Slow-Cooked Cochon de Lait Po-Boys

Makes 12-14 sandwiches. Recipe is courtesy of Emeril Lagasse.

1 (6 to 7-lb.) Boston butt pork roast, preferably bone-in

8 large cloves garlic, peeled and halved lengthwise

Crystal hot sauce

2 tbls. sweet pimentón (sweet Spanish smoked paprika)

1 tbl. plus 1 tsp. kosher salt

1 tbl. Emeril’s Original Essence

1 tsp. cayenne

¼ cup beef stock, chicken stock, or water

2 large loaves po-boy bread, for serving

Tangy Coleslaw, for serving (recipe follows)

Creole Mayonnaise Spread, for dressing sandwiches (recipe follows)

1. Place the pork in a shallow baking dish. Using the tip of a paring knife, make 16 narrow but deep slits in the meat, evenly spaced on all sides, and insert a piece of garlic deep into each slit. Sprinkle a few drops of the hot sauce into each hole. In a small bowl, combine the pimentón, salt, Essence and cayenne. Sprinkle the seasoning blend evenly over all sides of the roast and rub into the meat.

2. Put the roast (fat side up) in the crock of a 6-quart slow cooker and pour the stock around the roast. Cook on the High setting until the roast is tender and falling apart, 7 to 8 hours. (As the meat becomes tender, break the roast into several smaller pieces.)

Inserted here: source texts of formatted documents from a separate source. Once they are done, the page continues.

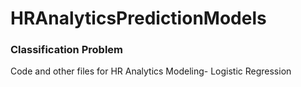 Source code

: # HRAnalyticsPredictionModels
### Classification Problem
Code and other files for HR Analytics Modeling- Logistic Regression
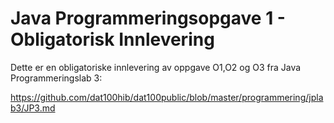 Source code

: # Java Programmeringsopgave 1 - Obligatorisk Innlevering 
Dette er en obligatoriske innlevering av oppgave O1,O2 og O3 fra Java Programmeringslab 3:

https://github.com/dat100hib/dat100public/blob/master/programmering/jplab3/JP3.md

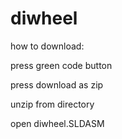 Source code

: # diwheel

how to download:

press green code button

press download as zip

unzip from directory

open diwheel.SLDASM
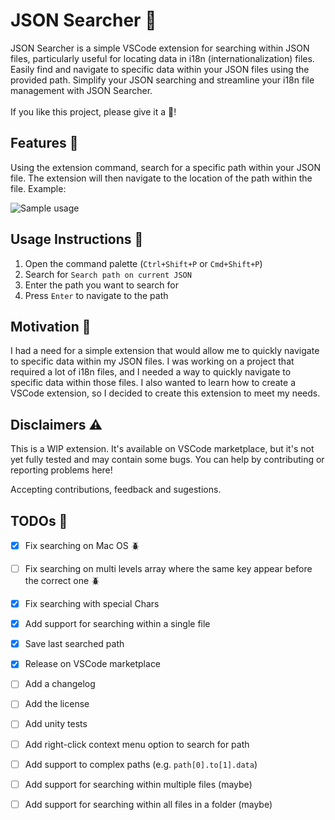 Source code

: # JSON Searcher 🔎

JSON Searcher is a simple VSCode extension for searching within JSON files, particularly useful for locating data in i18n (internationalization) files. Easily find and navigate to specific data within your JSON files using the provided path. Simplify your JSON searching and streamline your i18n file management with JSON Searcher.<br><br>
If you like this project, please give it a 🌟!<br>

## Features 🚀

Using the extension command, search for a specific path within your JSON file. The extension will then navigate to the location of the path within the file. Example:

![Sample usage](https://github.com/matheus-foscarinid/json-searcher/assets/57161520/7a6b8067-167d-4b9c-b324-5eef96fd35db)

## Usage Instructions 📖

1. Open the command palette (`Ctrl+Shift+P` or `Cmd+Shift+P`)
2. Search for `Search path on current JSON`
3. Enter the path you want to search for
4. Press `Enter` to navigate to the path

## Motivation 🤔
I had a need for a simple extension that would allow me to quickly navigate to specific data within my JSON files. I was working on a project that required a lot of i18n files, and I needed a way to quickly navigate to specific data within those files. I also wanted to learn how to create a VSCode extension, so I decided to create this extension to meet my needs.

## Disclaimers ⚠️

This is a WIP extension. It's available on VSCode marketplace, but it's not yet fully tested and may contain some bugs. 
You can help by contributing or reporting problems here!

Accepting contributions, feedback and sugestions.

## TODOs 📝

- [x] Fix searching on Mac OS 🪲
- [ ] Fix searching on multi levels array where the same key appear before the correct one 🪲
- [x] Fix searching with special Chars
- [x] Add support for searching within a single file
- [x] Save last searched path
- [x] Release on VSCode marketplace
- [ ] Add a changelog
- [ ] Add the license
- [ ] Add unity tests
- [ ] Add right-click context menu option to search for path
- [ ] Add support to complex paths (e.g. `path[0].to[1].data`)
- [ ] Add support for searching within multiple files (maybe)
- [ ] Add support for searching within all files in a folder (maybe)

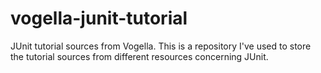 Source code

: # vogella-junit-tutorial
JUnit tutorial sources from Vogella.
This is a repository I've used to store the tutorial sources from different resources concerning JUnit.
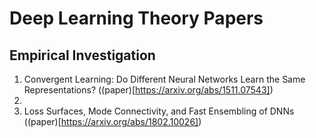 # Deep Learning Theory Papers

## Empirical Investigation

1. Convergent Learning: Do Different Neural Networks Learn the Same Representations? ((paper)[https://arxiv.org/abs/1511.07543])
2. 
3. Loss Surfaces, Mode Connectivity, and Fast Ensembling of DNNs ((paper)[https://arxiv.org/abs/1802.10026])
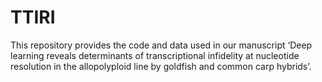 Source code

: # TTIRI
This repository provides the code and data used in our manuscript ‘Deep learning reveals determinants of transcriptional infidelity at nucleotide resolution in the allopolyploid line by goldfish and common carp hybrids’.
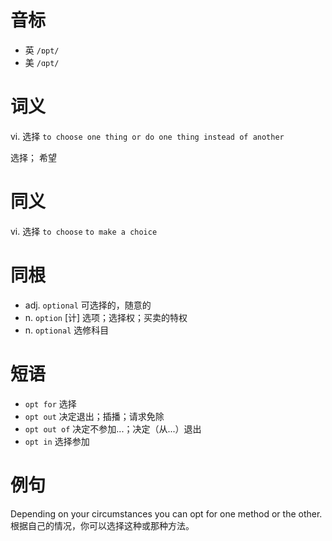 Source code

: # 音标

- 英 `/ɒpt/`
- 美 `/ɑpt/`

# 词义

vi. 选择
`to choose one thing or do one thing instead of another`



选择； 希望

# 同义

vi. 选择
`to choose` `to make a choice`

# 同根

- adj. `optional` 可选择的，随意的
- n. `option` [计] 选项；选择权；买卖的特权
- n. `optional` 选修科目

# 短语

- `opt for` 选择
- `opt out` 决定退出；插播；请求免除
- `opt out of` 决定不参加...；决定（从...）退出
- `opt in` 选择参加

# 例句

Depending on your circumstances you can opt for one method or the other.
根据自己的情况，你可以选择这种或那种方法。


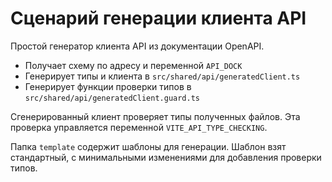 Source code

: # Сценарий генерации клиента API

Простой генератор клиента API из документации OpenAPI.

- Получает схему по адресу и переменной `API_DOCK`
- Генерирует типы и клиента в `src/shared/api/generatedClient.ts`
- Генерирует функции проверки типов в `src/shared/api/generatedClient.guard.ts`

Сгенерированный клиент проверяет типы полученных файлов. Эта проверка управляется переменной `VITE_API_TYPE_CHECKING`.

Папка `template` содержит шаблоны для генерации. Шаблон взят стандартный, с минимальными изменениями для добавления проверки типов.

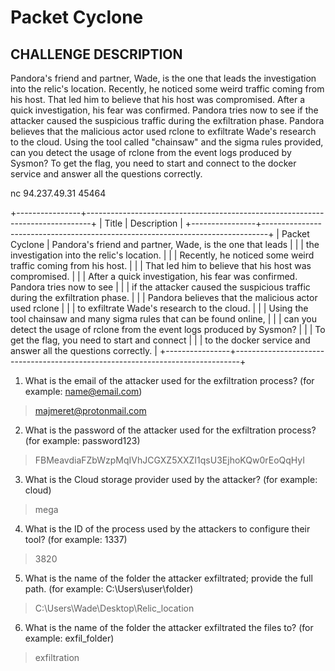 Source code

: # Packet Cyclone
## CHALLENGE DESCRIPTION
Pandora's friend and partner, Wade, is the one that leads the investigation into the relic's location. Recently, he noticed some weird traffic coming from his host. That led him to believe that his host was compromised. After a quick investigation, his fear was confirmed. Pandora tries now to see if the attacker caused the suspicious traffic during the exfiltration phase. Pandora believes that the malicious actor used rclone to exfiltrate Wade's research to the cloud. Using the tool called "chainsaw" and the sigma rules provided, can you detect the usage of rclone from the event logs produced by Sysmon? To get the flag, you need to start and connect to the docker service and answer all the questions correctly.

nc 94.237.49.31 45464 

+----------------+-------------------------------------------------------------------------------+
|     Title      |                                  Description                                  |
+----------------+-------------------------------------------------------------------------------+
| Packet Cyclone |           Pandora's friend and partner, Wade, is the one that leads           |
|                |                  the investigation into the relic's location.                 |
|                |         Recently, he noticed some weird traffic coming from his host.         |
|                |             That led him to believe that his host was compromised.            |
|                | After a quick investigation, his fear was confirmed. Pandora tries now to see |
|                |  if the attacker caused the suspicious traffic during the exfiltration phase. |
|                |             Pandora believes that the malicious actor used rclone             |
|                |                  to exfiltrate Wade's research to the cloud.                  |
|                |     Using the tool chainsaw and many sigma rules that can be found online,    |
|                |   can you detect the usage of rclone from the event logs produced by Sysmon?  |
|                |                 To get the flag, you need to start and connect                |
|                |         to the docker service and answer all the questions correctly.         |
+----------------+-------------------------------------------------------------------------------+

1. What is the email of the attacker used for the exfiltration process? (for example: name@email.com)
> majmeret@protonmail.com                                                                                                                  
                                                                                                                                           
2. What is the password of the attacker used for the exfiltration process? (for example: password123)                                         
> FBMeavdiaFZbWzpMqIVhJCGXZ5XXZI1qsU3EjhoKQw0rEoQqHyI                                                                                      
                                                                                                                                           
3. What is the Cloud storage provider used by the attacker? (for example: cloud)                                                              
> mega                                                                                                                                     
                                                                                                                                           
4. What is the ID of the process used by the attackers to configure their tool? (for example: 1337)                                           
> 3820                                                                                                                                     
                                                                                                                                           
5. What is the name of the folder the attacker exfiltrated; provide the full path. (for example: C:\Users\user\folder)                        
> C:\Users\Wade\Desktop\Relic_location                                                                                                     
                                                                                                                                           
6. What is the name of the folder the attacker exfiltrated the files to? (for example: exfil_folder)                                          
> exfiltration                                                                                                                             
                                                                                                                                           
                     
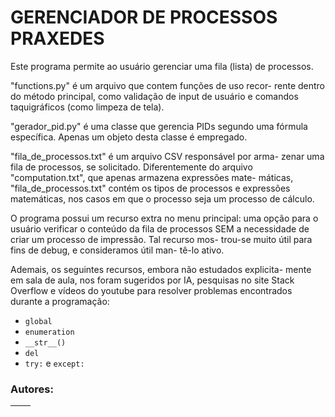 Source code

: 

GERENCIADOR DE PROCESSOS PRAXEDES
=================================

Este programa permite ao usuário gerenciar uma fila (lista)
de processos.

"functions.py" é um arquivo que contem funções de uso recor-
rente dentro do método principal, como validação de input de
usuário e comandos taquigráficos (como limpeza de tela).

"gerador_pid.py" é uma classe que gerencia PIDs segundo uma
fórmula específica. Apenas um objeto desta classe é empregado.

"fila_de_processos.txt" é um arquivo CSV responsável por arma-
zenar uma fila de processos, se solicitado. Diferentemente do
arquivo "computation.txt", que apenas armazena expressões mate-
máticas, "fila_de_processos.txt" contém os tipos de processos
e expressões matemáticas, nos casos em que o processo seja um
processo de cálculo.

O programa possui um recurso extra no menu principal: uma opção
para o usuário verificar o conteúdo da fila de processos SEM a
necessidade de criar um processo de impressão. Tal recurso mos-
trou-se muito útil para fins de debug, e consideramos útil man-
tê-lo ativo.

Ademais, os seguintes recursos, embora não estudados explicita-
mente em sala de aula, nos foram sugeridos por IA, pesquisas no
site Stack Overflow e vídeos do youtube para resolver problemas 
encontrados durante a programação:

- ``global``
- ``enumeration``
- `__str__()`
- ``del``
- ``try:`` e ``except:``

### Autores:
| [](https://github.com/GabrielPonzoni) |  [](https://github.com/MeanRaccoon) |
| :---: | :---: | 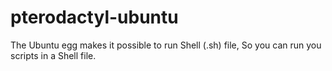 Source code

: # pterodactyl-ubuntu

The Ubuntu egg makes it possible to run Shell (.sh) file,
So you can run you scripts in a Shell file.
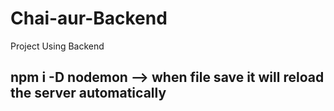 # Chai-aur-Backend
Project Using Backend


## npm i -D nodemon  --> when file save it will reload the server automatically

3. Remove the roast from the slow cooker and transfer to a large heat-proof bowl or platter. Remove any excess fat and/or bones and discard. Using two forks, pull the meat into shreds. Ladle on enough of the accumulated cooking juices from the slow cooker to keep the meat moist. Taste and adjust the seasoning if necessary.

4. Serve the meat hot, on lightly toasted French bread, garnished with the Tangy Coleslaw and slathered with the Creole Mayonnaise Spread.

Tangy Coleslaw

Serves 6 to 8.

½ medium green cabbage, cored and thinly shredded (about 3 cups)

½ medium red cabbage, cored and thinly shredded (about 3 cups)

½ red onion, halved and thinly sliced

2 tbls. plus ½ tsp. kosher salt

4 tbls. cider vinegar

3 tbls. sugar

2 tbls. Creole mustard, or other whole-grain spicy mustard

¼ tsp. celery seeds

¼ tsp. freshly ground black pepper

1?3 cup vegetable oil

4 green onions, minced

1. Toss the cabbage and the onion with 2 tablespoons of the salt in a large colander and set aside over another bowl or in the sink until the vegetables have wilted, about 1 hour. Rinse the cabbage mixture thoroughly under cool running water and then spin it dry in a salad spinner.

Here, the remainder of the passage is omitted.